Thanks in advance 🙏👊
 

NightFrost

Member
You didn't mention what kind of game that is, but I assume 2D style with top-down or side view. Separate weapon instance is one way to go about it. To give a classic example done in GMS, Nuclear Throne seems to have its weapon equip in the same manner. This has many advantages, as you can create weapons without having to draw a new player to go along, and it can be separately rotated to point wherever. Games where your weapon never changes it frequently is incorporated to player sprite and the game just spawns hitboxes to confirm enemy damage. For example Hyper Light Drifter and Momodora appear to work this way.
 

kburkhart84

Firehammer Games
It will most likely be more efficient to just draw the weapon in the player object. However, it may not be better. In my case, my space shooter has 4 different weapons, each with two modes, making 8 different behaviors. Instead of having all that code in the player, I have a separate weapon controller which follows the player around. Then it controls which weapon is currently active, and spawns that separate object for each weapon, which then does its own thing as needed. I find this method works best for me. It allows the weapons to easily behave differently. It also allows me to add and remove things later if the need arises with very little change to anything that isn't the weapon itself. And each weapon is its own thing so they can't interfere with each other(since I never let more than one ever be active).
 
It will most likely be more efficient to just draw the weapon in the player object. However, it may not be better. In my case, my space shooter has 4 different weapons, each with two modes, making 8 different behaviors.

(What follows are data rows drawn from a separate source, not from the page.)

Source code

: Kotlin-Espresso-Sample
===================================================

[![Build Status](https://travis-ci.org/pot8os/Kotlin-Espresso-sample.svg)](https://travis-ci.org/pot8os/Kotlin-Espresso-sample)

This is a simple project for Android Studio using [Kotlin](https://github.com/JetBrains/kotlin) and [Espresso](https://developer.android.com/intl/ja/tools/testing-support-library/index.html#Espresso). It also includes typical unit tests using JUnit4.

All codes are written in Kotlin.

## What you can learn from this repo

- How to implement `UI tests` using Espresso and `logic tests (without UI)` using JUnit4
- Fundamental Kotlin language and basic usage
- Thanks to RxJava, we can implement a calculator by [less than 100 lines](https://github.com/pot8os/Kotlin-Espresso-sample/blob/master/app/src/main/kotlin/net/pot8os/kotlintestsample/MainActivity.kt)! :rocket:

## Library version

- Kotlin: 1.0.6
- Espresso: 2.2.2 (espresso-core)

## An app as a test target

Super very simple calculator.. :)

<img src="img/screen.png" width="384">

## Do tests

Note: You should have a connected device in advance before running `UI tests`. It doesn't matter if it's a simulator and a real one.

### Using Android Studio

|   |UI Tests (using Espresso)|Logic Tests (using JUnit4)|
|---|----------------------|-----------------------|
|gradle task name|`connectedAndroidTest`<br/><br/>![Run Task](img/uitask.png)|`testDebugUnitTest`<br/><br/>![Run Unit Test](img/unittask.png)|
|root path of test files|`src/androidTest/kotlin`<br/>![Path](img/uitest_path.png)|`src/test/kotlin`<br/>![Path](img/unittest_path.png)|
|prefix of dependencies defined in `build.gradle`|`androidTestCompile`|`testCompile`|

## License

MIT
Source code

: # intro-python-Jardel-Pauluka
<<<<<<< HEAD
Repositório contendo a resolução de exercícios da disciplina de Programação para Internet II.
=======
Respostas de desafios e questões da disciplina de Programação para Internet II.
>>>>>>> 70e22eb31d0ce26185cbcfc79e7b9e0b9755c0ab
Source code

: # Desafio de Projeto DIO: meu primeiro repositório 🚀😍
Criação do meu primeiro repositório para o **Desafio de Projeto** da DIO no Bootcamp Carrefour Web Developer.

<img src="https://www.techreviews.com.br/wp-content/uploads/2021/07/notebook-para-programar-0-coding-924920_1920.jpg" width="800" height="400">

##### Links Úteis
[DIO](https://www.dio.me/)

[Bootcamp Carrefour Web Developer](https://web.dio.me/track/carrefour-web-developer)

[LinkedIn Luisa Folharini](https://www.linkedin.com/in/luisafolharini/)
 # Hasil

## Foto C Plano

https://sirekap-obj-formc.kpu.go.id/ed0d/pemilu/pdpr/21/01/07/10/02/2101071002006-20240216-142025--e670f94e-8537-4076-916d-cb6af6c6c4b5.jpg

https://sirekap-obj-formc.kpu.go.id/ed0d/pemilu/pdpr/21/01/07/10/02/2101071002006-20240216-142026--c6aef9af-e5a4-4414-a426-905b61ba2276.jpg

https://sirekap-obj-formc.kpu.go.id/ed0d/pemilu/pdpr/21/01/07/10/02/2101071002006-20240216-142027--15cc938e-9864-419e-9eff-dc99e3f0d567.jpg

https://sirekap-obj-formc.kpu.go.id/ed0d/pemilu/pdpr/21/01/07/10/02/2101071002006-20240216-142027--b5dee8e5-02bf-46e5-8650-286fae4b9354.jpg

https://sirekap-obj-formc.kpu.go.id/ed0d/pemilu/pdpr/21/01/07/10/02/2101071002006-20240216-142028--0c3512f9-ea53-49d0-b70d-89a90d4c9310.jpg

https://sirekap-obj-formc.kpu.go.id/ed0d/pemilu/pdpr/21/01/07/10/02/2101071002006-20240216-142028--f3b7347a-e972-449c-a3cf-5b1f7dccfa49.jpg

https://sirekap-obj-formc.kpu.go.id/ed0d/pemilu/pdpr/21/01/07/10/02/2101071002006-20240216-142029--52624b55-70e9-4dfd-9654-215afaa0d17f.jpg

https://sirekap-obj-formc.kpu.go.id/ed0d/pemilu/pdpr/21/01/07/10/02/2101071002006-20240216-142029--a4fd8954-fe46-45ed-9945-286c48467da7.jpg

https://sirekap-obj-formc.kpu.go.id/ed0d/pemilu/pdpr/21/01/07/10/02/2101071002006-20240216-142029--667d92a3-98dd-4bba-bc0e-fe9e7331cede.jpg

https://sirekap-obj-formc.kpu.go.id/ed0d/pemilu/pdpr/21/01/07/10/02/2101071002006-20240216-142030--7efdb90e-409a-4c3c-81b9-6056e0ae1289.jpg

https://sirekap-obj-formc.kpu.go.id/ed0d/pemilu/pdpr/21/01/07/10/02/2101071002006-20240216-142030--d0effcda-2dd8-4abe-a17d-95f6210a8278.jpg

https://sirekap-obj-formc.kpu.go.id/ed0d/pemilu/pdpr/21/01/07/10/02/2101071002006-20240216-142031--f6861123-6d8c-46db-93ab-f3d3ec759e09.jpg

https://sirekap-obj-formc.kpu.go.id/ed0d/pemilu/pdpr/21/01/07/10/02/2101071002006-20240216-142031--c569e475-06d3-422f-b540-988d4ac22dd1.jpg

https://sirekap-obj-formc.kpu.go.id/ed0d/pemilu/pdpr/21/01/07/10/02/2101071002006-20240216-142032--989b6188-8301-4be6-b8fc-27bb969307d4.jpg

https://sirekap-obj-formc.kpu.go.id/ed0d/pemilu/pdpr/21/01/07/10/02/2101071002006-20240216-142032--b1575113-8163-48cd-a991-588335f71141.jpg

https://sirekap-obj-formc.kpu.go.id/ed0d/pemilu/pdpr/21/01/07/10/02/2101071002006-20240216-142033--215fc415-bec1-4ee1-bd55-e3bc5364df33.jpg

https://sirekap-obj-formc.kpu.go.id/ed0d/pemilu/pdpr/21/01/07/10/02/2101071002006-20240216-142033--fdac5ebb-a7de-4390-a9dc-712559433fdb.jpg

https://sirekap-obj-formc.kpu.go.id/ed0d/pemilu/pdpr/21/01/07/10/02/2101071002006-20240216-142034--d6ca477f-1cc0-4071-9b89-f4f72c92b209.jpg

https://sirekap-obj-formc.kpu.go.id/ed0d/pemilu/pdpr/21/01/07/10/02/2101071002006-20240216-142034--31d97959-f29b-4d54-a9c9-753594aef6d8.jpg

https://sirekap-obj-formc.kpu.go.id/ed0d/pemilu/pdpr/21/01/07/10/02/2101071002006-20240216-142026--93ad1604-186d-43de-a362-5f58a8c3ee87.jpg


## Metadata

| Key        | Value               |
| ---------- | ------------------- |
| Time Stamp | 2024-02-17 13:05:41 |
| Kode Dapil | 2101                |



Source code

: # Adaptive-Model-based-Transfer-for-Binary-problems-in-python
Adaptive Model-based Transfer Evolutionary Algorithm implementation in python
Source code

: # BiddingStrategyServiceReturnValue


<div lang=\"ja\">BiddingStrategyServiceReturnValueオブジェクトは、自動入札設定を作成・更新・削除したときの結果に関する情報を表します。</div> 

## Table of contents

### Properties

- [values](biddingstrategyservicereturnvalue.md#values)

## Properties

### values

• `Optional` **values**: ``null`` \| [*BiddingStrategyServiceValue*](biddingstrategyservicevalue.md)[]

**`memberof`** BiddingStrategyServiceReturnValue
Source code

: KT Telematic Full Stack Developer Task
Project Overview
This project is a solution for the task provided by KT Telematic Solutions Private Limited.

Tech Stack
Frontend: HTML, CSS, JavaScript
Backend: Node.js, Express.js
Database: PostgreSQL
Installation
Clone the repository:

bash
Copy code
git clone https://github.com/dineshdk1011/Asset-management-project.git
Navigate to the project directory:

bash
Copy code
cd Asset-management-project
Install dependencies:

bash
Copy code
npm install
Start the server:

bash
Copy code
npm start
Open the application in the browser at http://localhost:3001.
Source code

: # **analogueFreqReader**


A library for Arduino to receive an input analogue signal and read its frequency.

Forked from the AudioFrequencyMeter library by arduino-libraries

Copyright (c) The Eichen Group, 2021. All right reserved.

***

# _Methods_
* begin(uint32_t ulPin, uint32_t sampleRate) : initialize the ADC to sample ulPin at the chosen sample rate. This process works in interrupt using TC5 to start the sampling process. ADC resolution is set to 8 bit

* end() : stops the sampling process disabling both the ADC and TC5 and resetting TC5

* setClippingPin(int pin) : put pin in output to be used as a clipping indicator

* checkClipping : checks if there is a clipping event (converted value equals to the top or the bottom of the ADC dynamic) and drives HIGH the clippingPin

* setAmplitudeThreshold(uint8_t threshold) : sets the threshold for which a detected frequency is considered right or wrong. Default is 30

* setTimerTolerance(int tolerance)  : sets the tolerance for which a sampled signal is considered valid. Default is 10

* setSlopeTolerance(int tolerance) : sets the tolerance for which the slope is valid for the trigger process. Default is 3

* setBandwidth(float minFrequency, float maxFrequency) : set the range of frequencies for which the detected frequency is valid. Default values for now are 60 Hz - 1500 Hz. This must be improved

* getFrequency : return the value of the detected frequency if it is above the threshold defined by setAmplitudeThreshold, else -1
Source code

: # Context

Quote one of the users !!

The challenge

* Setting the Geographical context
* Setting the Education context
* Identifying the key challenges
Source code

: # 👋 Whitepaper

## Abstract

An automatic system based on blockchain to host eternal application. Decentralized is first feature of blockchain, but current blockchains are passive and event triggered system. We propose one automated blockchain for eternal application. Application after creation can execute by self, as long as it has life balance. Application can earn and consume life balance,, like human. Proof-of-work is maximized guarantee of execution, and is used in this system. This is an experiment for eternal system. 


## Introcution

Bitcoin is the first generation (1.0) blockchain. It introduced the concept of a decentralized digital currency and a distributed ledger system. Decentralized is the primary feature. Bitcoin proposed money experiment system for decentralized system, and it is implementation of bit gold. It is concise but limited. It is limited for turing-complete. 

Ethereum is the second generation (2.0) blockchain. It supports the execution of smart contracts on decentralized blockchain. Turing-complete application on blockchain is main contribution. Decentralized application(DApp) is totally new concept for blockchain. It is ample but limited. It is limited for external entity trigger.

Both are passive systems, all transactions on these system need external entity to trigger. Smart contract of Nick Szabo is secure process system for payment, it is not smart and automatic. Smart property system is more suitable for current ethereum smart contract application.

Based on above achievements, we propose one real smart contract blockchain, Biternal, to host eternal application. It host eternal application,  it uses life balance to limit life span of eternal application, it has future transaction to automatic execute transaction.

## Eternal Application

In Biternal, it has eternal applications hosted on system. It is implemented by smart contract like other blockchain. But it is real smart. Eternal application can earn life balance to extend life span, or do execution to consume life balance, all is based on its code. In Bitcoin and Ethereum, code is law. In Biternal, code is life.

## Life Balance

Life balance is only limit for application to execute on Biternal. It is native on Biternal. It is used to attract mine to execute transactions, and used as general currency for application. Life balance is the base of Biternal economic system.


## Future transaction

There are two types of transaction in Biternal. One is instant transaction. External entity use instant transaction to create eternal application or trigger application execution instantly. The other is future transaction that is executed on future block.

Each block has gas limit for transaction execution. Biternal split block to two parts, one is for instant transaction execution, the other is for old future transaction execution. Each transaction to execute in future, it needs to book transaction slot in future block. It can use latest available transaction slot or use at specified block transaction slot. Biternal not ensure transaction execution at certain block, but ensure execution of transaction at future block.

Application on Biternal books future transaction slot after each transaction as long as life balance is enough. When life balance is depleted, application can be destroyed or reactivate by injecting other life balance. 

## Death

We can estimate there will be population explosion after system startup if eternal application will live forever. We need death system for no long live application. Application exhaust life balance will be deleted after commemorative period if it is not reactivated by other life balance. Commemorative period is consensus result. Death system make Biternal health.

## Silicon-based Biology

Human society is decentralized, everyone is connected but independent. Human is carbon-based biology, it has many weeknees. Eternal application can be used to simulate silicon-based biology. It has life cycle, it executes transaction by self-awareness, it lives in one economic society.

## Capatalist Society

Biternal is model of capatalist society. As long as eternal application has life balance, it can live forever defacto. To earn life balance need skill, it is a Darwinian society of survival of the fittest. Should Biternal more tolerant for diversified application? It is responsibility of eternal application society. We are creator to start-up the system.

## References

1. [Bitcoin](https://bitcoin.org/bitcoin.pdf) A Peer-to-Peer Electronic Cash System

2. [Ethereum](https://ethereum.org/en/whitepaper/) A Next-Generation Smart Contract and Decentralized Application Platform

Instead of having all that code in the player, I have a separate weapon controller which follows the player around. Then it controls which weapon is currently active, and spawns that separate object for each weapon, which then does its own thing as needed. I find this method works best for me. It allows the weapons to easily behave differently. It also allows me to add and remove things later if the need arises with very little change to anything that isn't the weapon itself. And each weapon is its own thing so they can't interfere with each other(since I never let more than one ever be active).
That actually brought some good light on the question man!
Tho i'm still prototyping the game, thinking ahead when having different weapons and stuff it would cluster lots of code inside the player which already has lots of code 😂
I'll most likely end up working with a controller for my weapons as well since there will be also guns with different behaviours.

Thanks a lot!
 
You didn't mention what kind of game that is, but I assume 2D style with top-down or side view. Separate weapon instance is one way to go about it. To give a classic example done in GMS, Nuclear Throne seems to have its weapon equip in the same manner. This has many advantages, as you can create weapons without having to draw a new player to go along, and it can be separately rotated to point wherever. Games where your weapon never changes it frequently is incorporated to player sprite and the game just spawns hitboxes to confirm enemy damage. For example Hyper Light Drifter and Momodora appear to work this way.
Yeah i was thinking about that, like, if my character only had a few weapons i wouldn't even draw the weapons separate from the actual attack sprites, it would be all one thing, but since my intentions is to actually work with more weapons for the same character i'll try it with the controller approach that kburkhart mentioned.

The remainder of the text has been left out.